Further topics#
We want to list some further topics of current interest in Scientific Computing that we did not cover in this module. The list can not be exhaustive and there will be things of importance that I am leaving out. But it should give some pointers for those who are interested in diving more into the research side.
Domain Decomposition Methods#
We have not discussed domain decomposition methods at all. The idea is to decompose a computational problem into a number of subproblems that can be solved independently and exchange information via interface conditions. The individual subproblems can then be solved in parallel. This approach is important to achieve weak scaling for larger problems on massively parallel architectures. Research into domain decomposition methods combines techniques from Partial Differential Equations (coupled PDE problems, design of interface conditions), Numerical Linear Algebra (efficient preconditioning, adapted iterative solvers, etc.) and Computer Science (load balancing, network communication, and much more).
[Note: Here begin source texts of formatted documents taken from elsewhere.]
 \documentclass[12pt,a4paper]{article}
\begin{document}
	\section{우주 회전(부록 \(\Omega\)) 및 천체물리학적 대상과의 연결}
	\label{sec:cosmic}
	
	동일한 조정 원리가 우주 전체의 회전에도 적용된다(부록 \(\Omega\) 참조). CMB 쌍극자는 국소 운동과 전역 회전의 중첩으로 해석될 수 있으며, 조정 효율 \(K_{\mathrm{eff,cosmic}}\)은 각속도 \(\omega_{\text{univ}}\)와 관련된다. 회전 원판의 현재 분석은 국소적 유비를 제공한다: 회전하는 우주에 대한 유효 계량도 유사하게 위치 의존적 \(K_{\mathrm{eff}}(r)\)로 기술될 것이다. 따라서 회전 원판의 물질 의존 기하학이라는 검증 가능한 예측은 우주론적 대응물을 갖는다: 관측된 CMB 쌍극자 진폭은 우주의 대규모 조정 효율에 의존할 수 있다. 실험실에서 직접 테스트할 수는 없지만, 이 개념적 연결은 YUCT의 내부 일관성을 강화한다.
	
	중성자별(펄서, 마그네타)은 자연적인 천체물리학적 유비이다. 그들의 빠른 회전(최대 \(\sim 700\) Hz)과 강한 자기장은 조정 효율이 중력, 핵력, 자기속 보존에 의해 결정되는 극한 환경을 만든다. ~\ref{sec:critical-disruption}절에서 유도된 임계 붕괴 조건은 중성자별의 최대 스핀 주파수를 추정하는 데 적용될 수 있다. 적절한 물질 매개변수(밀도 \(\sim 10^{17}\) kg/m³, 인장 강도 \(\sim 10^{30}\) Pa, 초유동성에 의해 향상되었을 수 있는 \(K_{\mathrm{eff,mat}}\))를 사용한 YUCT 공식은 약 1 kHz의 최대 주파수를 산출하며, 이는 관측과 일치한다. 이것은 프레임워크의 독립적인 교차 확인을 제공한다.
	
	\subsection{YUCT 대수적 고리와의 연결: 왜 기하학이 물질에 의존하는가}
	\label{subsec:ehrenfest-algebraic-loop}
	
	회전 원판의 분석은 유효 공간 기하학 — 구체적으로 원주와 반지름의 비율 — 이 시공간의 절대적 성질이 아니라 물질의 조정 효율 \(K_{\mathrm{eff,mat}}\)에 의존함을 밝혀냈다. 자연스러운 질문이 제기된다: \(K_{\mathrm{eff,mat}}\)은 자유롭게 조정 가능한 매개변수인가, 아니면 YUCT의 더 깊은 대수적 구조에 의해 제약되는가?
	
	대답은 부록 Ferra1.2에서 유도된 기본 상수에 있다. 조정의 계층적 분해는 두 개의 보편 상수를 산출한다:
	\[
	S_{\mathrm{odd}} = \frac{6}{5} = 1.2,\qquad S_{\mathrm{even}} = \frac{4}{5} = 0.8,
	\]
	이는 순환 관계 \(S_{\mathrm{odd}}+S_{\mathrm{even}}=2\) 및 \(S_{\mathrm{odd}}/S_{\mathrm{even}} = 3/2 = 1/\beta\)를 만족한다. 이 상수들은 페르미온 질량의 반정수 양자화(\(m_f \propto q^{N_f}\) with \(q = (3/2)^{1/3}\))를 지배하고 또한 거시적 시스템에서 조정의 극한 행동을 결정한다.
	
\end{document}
Randomized Linear Algebra#
It might seem counterintuitive. But we can learn a lot about matrices by multiplication with random vectors. Indeed, we can learn so much that we can design efficient methods for problems such as singular value decompositions, dense linear solvers, eigenvalue computations, and many other standard problems of numerical linear algebra. Modern randomized methods approximate solutions to these problems in a probabilistic sense, with an error probability that is so small that in practice we need not worry about it. This area of research has become extremely prominent in the last 10 years and is more and more used for application problems of all sizes. A very recent overview is given in the article Randomized numerical linear algebra: Foundations and algorithms by Martinsson and Tropp.
Fast direct solvers#
Fast direct solvers are a technology to compute approximate inverses to many relevant PDE problems in close to lnear complexity. This is made possible through compressing Green’s function interactions between different points of the computational domain in the inversion. Fast direct solvers have shown tremendous success for certain types of linear systems arising for the solution of non-oscillatory stationary problems. A beautiful overview article is Fast direct solvers for integral equations in complex three-dimensional domains by Greengard, Gueyffier, Martinsson and Rohklin.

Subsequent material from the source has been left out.